It might be nice instead to have a DatasetDivider object which would be sortof like a pipeline, but instead of iteratively applying a list of transformations, it would divide the data into user-designated groups and then apply different instances of the chosen transformation (which could be a pipeline) separately to each group.

This sounds a lot like a ColumnTransformer, but maybe I'm missing something.

rebeccaherman1 commented 8 months ago

Indeed, it is a lot like ColumnTransformer (sorry I didn't see it before!), though ColumnTransformer appears to be missing some key functionalities. I would love it if they were added.

Most importantly, according to the linked documentation, ColumnTransformer seems to have no inverse_transform functionality. Why is that? Can it be remedied?
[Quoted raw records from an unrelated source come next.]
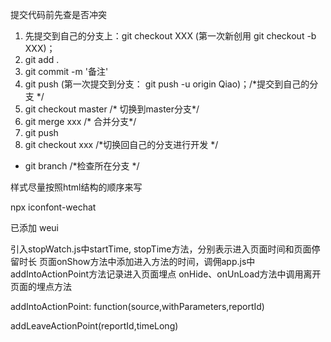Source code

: <!-- 代码提交 -->
提交代码前先查是否冲突
1. 先提交到自己的分支上：git checkout XXX (第一次新创用 git checkout -b XXX)；
2. git add .
3. git commit -m '备注'
4. git push (第一次提交到分支： git push -u origin Qiao)；/*提交到自己的分支 */
5. git checkout master /* 切换到master分支*/
6. git merge xxx /* 合并分支*/
7. git push
8. git checkout xxx /*切换回自己的分支进行开发 */

* git branch /*检查所在分支 */

<!-- 单位 -->


<!-- css -->
样式尽量按照html结构的顺序来写

<!-- 每次修改矢量图需要终端更新矢量图标 -->
npx iconfont-wechat

<!-- UI库  -->
已添加 weui

<!-- 埋点添加方法 -->
引入stopWatch.js中startTime, stopTime方法，分别表示进入页面时间和页面停留时长
页面onShow方法中添加进入方法的时间，调佣app.js中addIntoActionPoint方法记录进入页面埋点
onHide、onUnLoad方法中调用离开页面的埋点方法

<!-- source： 页面跳转来源，是从哪个页面跳转过来的，withParameters是携带的参数，reportId是进入报告页时的报告id -->
addIntoActionPoint: function(source,withParameters,reportId)

<!-- reportId: 报告页报告id，timeLong是在页面的停留时间 -->
addLeaveActionPoint(reportId,timeLong)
It doesn't seem to me like that should be too difficult.

Secondly, it would be really wonderful if it was possible to subset a fitted ColumnTransformer by name of the column groups or by column index, thus allowing the researcher to transform and inverse_transform a subset of the column data. Could that be implemented within the code for ColumnTransformer?
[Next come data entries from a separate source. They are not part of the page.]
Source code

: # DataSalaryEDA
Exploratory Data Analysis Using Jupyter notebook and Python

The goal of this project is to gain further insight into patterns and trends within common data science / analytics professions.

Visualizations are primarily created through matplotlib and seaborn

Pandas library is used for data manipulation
With these changes, ColumnTransformer would fulfill my needs here in combination with the StandardTotalVarianceScaler, and use of sklearn in tigramite (and other similar applications) would become as elegant as possible.

adrinjalali commented 8 months ago

I wouldn't mind seeing a PR adding an argument to StandardScaler and RubustScaler, to see what kind of complexity it adds to the estimators.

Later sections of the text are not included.